» Try it: Copy each line of the data that has "Simien" in it.

The input Start Marker

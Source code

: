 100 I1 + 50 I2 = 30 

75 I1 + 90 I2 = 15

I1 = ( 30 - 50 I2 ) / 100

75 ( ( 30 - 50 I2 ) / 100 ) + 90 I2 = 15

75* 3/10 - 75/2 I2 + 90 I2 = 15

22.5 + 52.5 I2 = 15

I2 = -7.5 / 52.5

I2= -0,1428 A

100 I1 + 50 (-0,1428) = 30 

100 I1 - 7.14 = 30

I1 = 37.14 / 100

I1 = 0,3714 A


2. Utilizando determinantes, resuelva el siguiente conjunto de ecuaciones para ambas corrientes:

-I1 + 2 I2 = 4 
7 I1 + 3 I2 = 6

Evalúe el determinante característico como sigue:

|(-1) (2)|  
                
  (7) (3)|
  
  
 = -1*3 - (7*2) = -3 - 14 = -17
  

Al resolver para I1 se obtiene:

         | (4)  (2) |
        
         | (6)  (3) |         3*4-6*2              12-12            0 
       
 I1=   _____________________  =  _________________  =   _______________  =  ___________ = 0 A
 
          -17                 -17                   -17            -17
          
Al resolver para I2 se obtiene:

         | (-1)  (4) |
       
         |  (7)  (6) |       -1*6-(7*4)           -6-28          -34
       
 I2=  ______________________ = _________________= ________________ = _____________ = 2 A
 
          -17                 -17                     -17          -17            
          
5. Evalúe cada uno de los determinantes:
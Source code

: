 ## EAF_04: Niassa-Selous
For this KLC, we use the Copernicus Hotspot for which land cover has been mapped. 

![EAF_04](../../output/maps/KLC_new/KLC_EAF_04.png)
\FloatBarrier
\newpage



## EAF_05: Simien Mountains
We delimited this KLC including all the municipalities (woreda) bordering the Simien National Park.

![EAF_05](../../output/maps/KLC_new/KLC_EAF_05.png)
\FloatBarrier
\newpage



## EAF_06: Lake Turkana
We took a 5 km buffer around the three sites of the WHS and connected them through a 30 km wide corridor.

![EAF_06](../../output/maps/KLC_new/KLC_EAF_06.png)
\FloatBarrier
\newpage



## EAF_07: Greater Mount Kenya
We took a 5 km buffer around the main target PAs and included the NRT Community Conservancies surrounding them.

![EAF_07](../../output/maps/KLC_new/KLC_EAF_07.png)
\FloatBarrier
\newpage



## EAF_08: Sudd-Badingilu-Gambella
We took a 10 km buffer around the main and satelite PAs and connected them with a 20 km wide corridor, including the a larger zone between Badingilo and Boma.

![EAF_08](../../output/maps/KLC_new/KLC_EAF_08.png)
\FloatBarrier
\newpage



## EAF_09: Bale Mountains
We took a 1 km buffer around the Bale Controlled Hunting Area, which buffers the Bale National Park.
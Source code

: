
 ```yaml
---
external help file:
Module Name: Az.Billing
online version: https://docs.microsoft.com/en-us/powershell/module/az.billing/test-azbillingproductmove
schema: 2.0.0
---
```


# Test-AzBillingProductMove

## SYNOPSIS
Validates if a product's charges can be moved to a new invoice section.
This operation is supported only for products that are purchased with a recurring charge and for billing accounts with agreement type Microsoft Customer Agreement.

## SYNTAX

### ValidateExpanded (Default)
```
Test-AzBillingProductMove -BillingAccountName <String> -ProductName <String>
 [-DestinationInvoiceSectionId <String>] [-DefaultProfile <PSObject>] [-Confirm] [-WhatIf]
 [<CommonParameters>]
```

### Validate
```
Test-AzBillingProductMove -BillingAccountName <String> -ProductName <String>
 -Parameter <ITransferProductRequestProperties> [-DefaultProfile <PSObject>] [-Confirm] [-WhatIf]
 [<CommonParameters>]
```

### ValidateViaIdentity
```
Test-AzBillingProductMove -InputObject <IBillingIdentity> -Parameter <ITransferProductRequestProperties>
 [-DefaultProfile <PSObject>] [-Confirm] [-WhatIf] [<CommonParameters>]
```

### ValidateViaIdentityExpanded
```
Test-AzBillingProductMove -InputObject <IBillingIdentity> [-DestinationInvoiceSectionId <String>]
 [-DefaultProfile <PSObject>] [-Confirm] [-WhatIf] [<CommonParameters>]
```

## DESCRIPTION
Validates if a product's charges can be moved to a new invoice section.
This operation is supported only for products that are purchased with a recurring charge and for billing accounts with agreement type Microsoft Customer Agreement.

The input End Marker

» Solution to the exercise:
## EAF_05: Simien Mountains
We delimited this KLC including all the municipalities (woreda) bordering the Simien National Park.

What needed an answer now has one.